World leaders need to finalise the Pandemic Agreement by applying political will at the “highest level”, a spirit of equity and a sense of urgency.

This is the call made by World Health Organization (WHO) Director-General Dr Tedros Adhanom Ghebreyesus and Brazilian President Luiz Inácio Lula da Silva in an open letter published on Monday ahead of the G7 summit in France.

Talks on the outstanding annex to the Pandemic Agreement, on a pathogen access and benefit sharing (PABS) system, have deadlocked, with negotiations due to resume between 6 and 17 July.

Reminding leaders that around 20 million people died during the COVID-19 pandemic, the letter notes: “To respond to future pandemics in time, countries must be able to quickly identify pathogens with pandemic potential and share their genetic information and material so scientists can develop tools: the tests, the treatments, the vaccines that decide who lives and who does not. 

“The system that makes this possible, fairly and on equal footing, is the PABS annex. It is the last piece of the puzzle, not only for the Pandemic Agreement but for everything WHO and member states have built from the hard lessons of COVID-19. Until it is finished, the agreement cannot enter into force. The promise stays unkept.”

The deadlock is mainly between developed countries, led by Europe and Japan, and developing countries.

“The hardest questions, including how the benefits of shared pathogens are defined and shared, how the system is governed, and how equity is guaranteed on equal footing, are difficult for a reason,” the letter notes. 

“They are the very questions that went unanswered last time, while people who could have been protected were not.
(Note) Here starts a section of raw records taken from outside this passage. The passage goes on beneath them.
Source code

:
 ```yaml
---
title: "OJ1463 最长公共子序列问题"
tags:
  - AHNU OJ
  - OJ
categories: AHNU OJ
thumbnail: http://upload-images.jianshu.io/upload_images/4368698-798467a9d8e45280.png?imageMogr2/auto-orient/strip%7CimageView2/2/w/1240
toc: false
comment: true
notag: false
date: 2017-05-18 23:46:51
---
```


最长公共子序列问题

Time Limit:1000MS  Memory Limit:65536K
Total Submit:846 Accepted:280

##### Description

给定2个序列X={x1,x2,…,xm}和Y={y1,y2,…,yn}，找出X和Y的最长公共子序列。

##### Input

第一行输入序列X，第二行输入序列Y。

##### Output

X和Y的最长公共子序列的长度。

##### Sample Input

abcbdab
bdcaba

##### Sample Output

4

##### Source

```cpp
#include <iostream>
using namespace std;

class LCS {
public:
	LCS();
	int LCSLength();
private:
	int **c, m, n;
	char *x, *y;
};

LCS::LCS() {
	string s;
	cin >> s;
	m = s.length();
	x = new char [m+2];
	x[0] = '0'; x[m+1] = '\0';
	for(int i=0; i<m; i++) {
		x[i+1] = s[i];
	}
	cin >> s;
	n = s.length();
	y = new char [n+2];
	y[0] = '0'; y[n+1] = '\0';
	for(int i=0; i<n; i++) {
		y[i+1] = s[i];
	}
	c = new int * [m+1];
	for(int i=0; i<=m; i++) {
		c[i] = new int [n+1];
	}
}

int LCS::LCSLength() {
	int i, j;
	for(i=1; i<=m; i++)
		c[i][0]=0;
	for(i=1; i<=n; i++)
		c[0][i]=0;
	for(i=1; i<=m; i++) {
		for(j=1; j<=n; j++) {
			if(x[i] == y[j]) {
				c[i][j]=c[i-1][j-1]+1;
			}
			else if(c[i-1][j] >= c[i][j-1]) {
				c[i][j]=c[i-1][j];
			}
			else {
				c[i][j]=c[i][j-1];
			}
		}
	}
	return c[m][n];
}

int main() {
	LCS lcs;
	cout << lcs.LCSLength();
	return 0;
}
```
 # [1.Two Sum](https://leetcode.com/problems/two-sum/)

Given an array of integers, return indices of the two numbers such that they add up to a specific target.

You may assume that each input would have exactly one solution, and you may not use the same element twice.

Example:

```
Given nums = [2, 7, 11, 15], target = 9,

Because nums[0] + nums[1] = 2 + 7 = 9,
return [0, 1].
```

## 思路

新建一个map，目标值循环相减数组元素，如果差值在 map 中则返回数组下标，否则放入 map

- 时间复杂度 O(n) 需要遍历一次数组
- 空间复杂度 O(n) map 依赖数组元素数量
The world is wrestling with them now precisely because they matter so much.”

Three steps forward

Tedros and Lula da Silva propose three urgent steps forward:

First, the clear signal that “only a head of government can give: that finishing this annex is a national priority”.

“Second, a spirit of equity. The PABS system rests on a simple, fair bargain: those who share dangerous pathogens quickly must be able to trust that the vaccines and treatments born from that sharing will reach their own people too.” 
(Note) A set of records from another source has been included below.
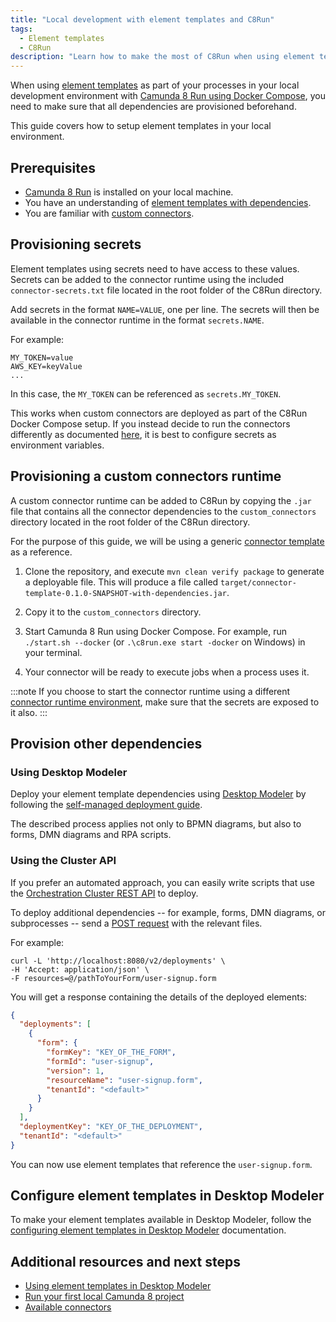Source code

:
 ```yaml
---
title: "Local development with element templates and C8Run"
tags:
  - Element templates
  - C8Run
description: "Learn how to make the most of C8Run when using element templates."
---
```


When using [element templates](/components/concepts/element-templates.md) as part of your processes in your local development environment with [Camunda 8 Run using Docker Compose](/self-managed/quickstart/developer-quickstart/c8run.md), you need to make sure that all dependencies are provisioned beforehand.

This guide covers how to setup element templates in your local environment.

## Prerequisites

- [Camunda 8 Run](/self-managed/quickstart/developer-quickstart/c8run.md) is installed on your local machine.
- You have an understanding of [element templates with dependencies](/components/modeler/element-templates/element-template-with-dependencies.md).
- You are familiar with [custom connectors](/components/connectors/manage-connector-templates.md).

## Provisioning secrets

Element templates using secrets need to have access to these values. Secrets can be added to the connector runtime using the included `connector-secrets.txt` file located in the root folder of the C8Run directory.

Add secrets in the format `NAME=VALUE`, one per line. The secrets will then be available in the connector runtime in the format `secrets.NAME`.

For example:

```
MY_TOKEN=value
AWS_KEY=keyValue
...
```

In this case, the `MY_TOKEN` can be referenced as `secrets.MY_TOKEN`.

This works when custom connectors are deployed as part of the C8Run Docker Compose setup. If you instead decide to run the connectors differently as documented [here](/components/connectors/custom-built-connectors/host-custom-connector.md#wiring-your-connector-with-a-camunda-cluster), it is best to configure secrets as environment variables.

## Provisioning a custom connectors runtime

A custom connector runtime can be added to C8Run by copying the `.jar` file that contains all the connector dependencies to the `custom_connectors` directory located in the root folder of the C8Run directory.

For the purpose of this guide, we will be using a generic [connector template](https://github.com/camunda/connector-template-outbound) as a reference.

1. Clone the repository, and execute `mvn clean verify package` to generate a deployable file. This will produce a file called `target/connector-template-0.1.0-SNAPSHOT-with-dependencies.jar`.

2. Copy it to the `custom_connectors` directory.

3. Start Camunda 8 Run using Docker Compose. For example, run `./start.sh --docker` (or `.\c8run.exe start -docker` on Windows) in your terminal.

4. Your connector will be ready to execute jobs when a process uses it.

:::note
If you choose to start the connector runtime using a different [connector runtime environment](/components/connectors/custom-built-connectors/connector-sdk.md#runtime-environments), make sure that the secrets are exposed to it also.
:::

## Provision other dependencies

### Using Desktop Modeler

Deploy your element template dependencies using [Desktop Modeler](/components/modeler/desktop-modeler/index.md) by following the [self-managed deployment guide](/self-managed/components/modeler/desktop-modeler/deploy-to-self-managed.md).

The described process applies not only to BPMN diagrams, but also to forms, DMN diagrams and RPA scripts.

### Using the Cluster API

If you prefer an automated approach, you can easily write scripts that use the [Orchestration Cluster REST API](/apis-tools/orchestration-cluster-api-rest/orchestration-cluster-api-rest-overview.md) to deploy.

To deploy additional dependencies -- for example, forms, DMN diagrams, or subprocesses -- send a [POST request](/apis-tools/orchestration-cluster-api-rest/specifications/create-deployment.api.mdx) with the relevant files.

For example:

```
curl -L 'http://localhost:8080/v2/deployments' \
-H 'Accept: application/json' \
-F resources=@/pathToYourForm/user-signup.form
```

You will get a response containing the details of the deployed elements:

```json
{
  "deployments": [
    {
      "form": {
        "formKey": "KEY_OF_THE_FORM",
        "formId": "user-signup",
        "version": 1,
        "resourceName": "user-signup.form",
        "tenantId": "<default>"
      }
    }
  ],
  "deploymentKey": "KEY_OF_THE_DEPLOYMENT",
  "tenantId": "<default>"
}
```

You can now use element templates that reference the `user-signup.form`.

## Configure element templates in Desktop Modeler

To make your element templates available in Desktop Modeler, follow the [configuring element templates in Desktop Modeler](/components/modeler/desktop-modeler/element-templates/configuring-templates.md) documentation.

## Additional resources and next steps

- [Using element templates in Desktop Modeler](/components/modeler/desktop-modeler/element-templates/using-templates.md)
- [Run your first local Camunda 8 project](/guides/getting-started-example.md)
- [Available connectors](/components/connectors/out-of-the-box-connectors/available-connectors-overview.md)
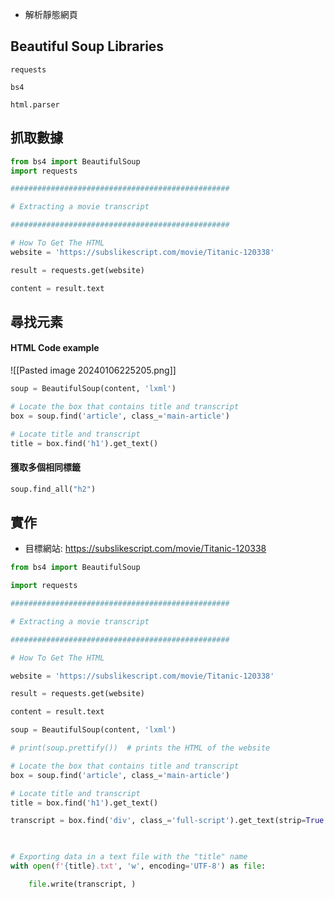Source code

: * 解析靜態網頁
## Beautiful Soup Libraries
```
requests

bs4

html.parser
```
## 抓取數據
```python
from bs4 import BeautifulSoup
import requests

#################################################

# Extracting a movie transcript

#################################################

# How To Get The HTML
website = 'https://subslikescript.com/movie/Titanic-120338'

result = requests.get(website)

content = result.text
```
## 尋找元素
#### HTML Code example
![[Pasted image 20240106225205.png]]
```python
soup = BeautifulSoup(content, 'lxml')

# Locate the box that contains title and transcript
box = soup.find('article', class_='main-article')

# Locate title and transcript
title = box.find('h1').get_text()
```
#### 獲取多個相同標籤
```python
soup.find_all("h2")
```

## 實作
* 目標網站: https://subslikescript.com/movie/Titanic-120338
```python
from bs4 import BeautifulSoup

import requests

#################################################

# Extracting a movie transcript

#################################################

# How To Get The HTML

website = 'https://subslikescript.com/movie/Titanic-120338'

result = requests.get(website)

content = result.text

soup = BeautifulSoup(content, 'lxml')

# print(soup.prettify())  # prints the HTML of the website

# Locate the box that contains title and transcript
box = soup.find('article', class_='main-article')

# Locate title and transcript
title = box.find('h1').get_text()

transcript = box.find('div', class_='full-script').get_text(strip=True, separator=' ')

  

# Exporting data in a text file with the "title" name
with open(f'{title}.txt', 'w', encoding='UTF-8') as file:

    file.write(transcript, )
```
Third, a sense of urgency – particularly as scientists predict a close to one-in-four chance of another pandemic within the coming decade.
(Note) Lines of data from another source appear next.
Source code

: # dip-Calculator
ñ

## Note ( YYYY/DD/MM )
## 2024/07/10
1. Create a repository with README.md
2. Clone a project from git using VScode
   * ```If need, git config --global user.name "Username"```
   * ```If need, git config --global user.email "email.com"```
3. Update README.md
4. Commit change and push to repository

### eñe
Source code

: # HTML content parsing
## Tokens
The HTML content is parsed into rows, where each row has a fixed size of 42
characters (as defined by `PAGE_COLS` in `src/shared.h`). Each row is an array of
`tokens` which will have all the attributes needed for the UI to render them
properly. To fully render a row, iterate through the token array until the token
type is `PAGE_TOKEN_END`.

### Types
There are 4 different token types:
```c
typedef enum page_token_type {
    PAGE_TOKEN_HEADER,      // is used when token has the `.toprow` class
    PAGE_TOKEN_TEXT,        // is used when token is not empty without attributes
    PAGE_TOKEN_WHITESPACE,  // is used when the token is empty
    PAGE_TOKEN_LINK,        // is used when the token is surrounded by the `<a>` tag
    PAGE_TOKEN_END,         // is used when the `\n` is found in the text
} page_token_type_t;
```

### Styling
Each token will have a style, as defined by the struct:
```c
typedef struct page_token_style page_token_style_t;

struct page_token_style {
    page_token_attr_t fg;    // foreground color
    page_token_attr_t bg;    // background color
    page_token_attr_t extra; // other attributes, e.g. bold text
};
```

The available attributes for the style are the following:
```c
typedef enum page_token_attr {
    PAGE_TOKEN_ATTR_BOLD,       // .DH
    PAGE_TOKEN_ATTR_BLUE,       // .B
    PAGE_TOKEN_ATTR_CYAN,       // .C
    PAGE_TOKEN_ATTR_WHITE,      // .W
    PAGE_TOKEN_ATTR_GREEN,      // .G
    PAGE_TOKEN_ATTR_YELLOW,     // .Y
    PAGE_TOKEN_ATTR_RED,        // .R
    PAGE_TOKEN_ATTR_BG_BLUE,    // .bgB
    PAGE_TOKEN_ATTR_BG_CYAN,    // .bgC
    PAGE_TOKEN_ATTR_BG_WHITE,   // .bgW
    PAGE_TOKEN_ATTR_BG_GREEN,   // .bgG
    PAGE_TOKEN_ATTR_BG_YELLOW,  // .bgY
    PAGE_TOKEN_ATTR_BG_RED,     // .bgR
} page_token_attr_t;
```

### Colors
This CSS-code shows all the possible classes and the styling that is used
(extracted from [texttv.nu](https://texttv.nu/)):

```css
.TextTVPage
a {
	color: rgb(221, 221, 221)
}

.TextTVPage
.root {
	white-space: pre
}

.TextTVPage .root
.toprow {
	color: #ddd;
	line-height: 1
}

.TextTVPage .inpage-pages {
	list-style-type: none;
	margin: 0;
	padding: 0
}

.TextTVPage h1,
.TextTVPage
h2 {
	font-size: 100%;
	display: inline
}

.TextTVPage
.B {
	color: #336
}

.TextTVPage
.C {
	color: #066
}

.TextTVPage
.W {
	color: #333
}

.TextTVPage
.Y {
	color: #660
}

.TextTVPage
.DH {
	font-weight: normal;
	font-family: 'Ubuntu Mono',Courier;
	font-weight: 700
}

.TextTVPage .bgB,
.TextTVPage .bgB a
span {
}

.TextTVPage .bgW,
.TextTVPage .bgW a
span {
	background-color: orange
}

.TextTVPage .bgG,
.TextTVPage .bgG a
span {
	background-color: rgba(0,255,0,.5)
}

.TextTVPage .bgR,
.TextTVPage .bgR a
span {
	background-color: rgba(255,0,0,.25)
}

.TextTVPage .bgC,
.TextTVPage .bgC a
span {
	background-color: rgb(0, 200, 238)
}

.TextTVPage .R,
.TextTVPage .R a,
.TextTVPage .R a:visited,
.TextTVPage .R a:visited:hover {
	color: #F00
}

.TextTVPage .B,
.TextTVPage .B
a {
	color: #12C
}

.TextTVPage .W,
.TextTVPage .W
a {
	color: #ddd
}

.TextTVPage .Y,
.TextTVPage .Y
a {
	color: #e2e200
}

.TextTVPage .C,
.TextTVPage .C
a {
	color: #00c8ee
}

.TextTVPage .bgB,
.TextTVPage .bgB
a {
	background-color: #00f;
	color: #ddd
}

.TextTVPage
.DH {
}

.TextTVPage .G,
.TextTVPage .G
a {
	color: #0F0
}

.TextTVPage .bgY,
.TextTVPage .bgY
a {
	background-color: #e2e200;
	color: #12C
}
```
The letter notes that a PABS system is not “charity”, but will enable pathogens with pandemic potential to be identified and addressed at their source. It will establish a system for countries to speedily identify and share genetic information of these pathogens,  and get swift access to tests, treatments and vaccines to address these.

“Today, the rules for accessing a pathogen and sharing what flows from it are improvised case by case, often mid-crisis. PABS replaces that with a single framework known in advance, stable rules that let laboratories and partners across the world move at the speed an outbreak demands,” the letter notes.

It also reassures leaders that neither the Pandemic Agreement nor the PABS annex will undermine national sovereignty.

“Nothing in the Agreement gives WHO any authority to direct or alter a country’s laws or policies, or to require measures such as lockdowns, travel restrictions or vaccination mandates.

“Those decisions remain with sovereign states. So we ask you, concretely, to instruct your negotiators to come to the July session ready to conclude, and to give them the flexibility to close the remaining gaps and finalise the annex in this round.”